**The problem:**
What is needed is every line of the data that includes the word "environment". Please copy each one.

Stored data entries
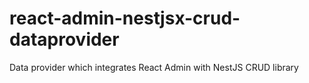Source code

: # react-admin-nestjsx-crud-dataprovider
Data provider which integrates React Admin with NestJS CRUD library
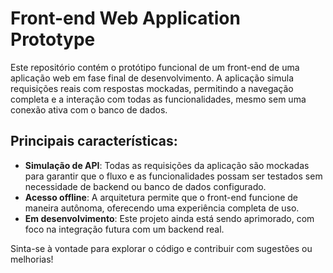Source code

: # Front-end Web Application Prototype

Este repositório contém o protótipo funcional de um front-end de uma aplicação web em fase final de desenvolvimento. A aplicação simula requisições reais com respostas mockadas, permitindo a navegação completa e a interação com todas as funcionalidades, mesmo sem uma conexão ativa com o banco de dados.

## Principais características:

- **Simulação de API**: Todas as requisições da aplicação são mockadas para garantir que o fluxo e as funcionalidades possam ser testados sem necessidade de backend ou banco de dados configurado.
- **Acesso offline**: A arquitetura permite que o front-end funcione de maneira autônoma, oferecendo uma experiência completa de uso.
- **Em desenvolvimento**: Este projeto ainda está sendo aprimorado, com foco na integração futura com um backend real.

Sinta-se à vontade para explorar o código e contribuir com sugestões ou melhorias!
...
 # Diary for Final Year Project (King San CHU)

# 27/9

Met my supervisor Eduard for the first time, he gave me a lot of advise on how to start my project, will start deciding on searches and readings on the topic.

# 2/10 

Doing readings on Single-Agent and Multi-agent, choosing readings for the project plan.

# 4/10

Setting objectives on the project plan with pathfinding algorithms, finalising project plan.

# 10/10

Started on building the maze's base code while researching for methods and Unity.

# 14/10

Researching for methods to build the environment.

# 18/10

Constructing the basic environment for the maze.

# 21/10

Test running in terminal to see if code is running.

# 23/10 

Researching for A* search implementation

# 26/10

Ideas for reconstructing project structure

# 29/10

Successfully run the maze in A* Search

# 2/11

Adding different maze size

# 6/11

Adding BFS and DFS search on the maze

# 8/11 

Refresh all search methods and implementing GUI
==
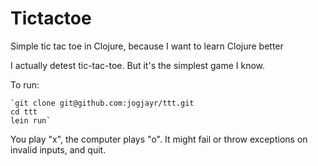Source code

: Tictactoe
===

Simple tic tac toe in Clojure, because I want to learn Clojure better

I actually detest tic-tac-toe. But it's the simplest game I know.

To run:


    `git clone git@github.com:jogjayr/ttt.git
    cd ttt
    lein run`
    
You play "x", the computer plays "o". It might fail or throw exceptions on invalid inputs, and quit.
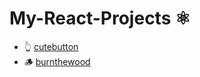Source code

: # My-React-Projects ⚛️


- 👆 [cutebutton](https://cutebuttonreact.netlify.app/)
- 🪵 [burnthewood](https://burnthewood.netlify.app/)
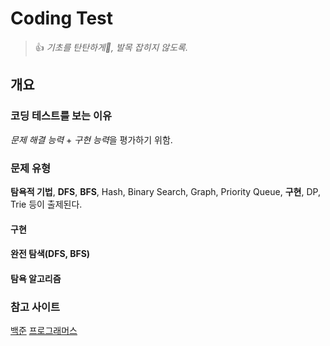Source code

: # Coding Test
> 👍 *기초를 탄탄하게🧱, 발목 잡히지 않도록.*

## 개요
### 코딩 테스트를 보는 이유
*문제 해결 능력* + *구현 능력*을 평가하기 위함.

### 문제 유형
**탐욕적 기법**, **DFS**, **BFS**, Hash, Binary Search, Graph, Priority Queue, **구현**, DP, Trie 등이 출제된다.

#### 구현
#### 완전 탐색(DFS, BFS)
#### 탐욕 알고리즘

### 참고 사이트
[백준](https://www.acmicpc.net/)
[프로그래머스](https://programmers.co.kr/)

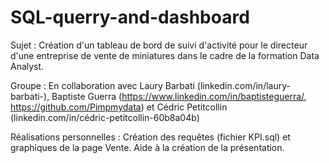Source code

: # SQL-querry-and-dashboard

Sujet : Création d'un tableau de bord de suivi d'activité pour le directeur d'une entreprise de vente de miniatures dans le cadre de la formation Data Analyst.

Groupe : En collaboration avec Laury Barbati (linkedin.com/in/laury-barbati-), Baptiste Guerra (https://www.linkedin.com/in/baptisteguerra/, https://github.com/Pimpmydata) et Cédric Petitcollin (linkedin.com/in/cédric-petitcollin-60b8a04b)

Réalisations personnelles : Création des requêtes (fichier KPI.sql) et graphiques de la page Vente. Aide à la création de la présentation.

**Reply to the exercise:**
Researching for methods to build the environment.
Constructing the basic environment for the maze.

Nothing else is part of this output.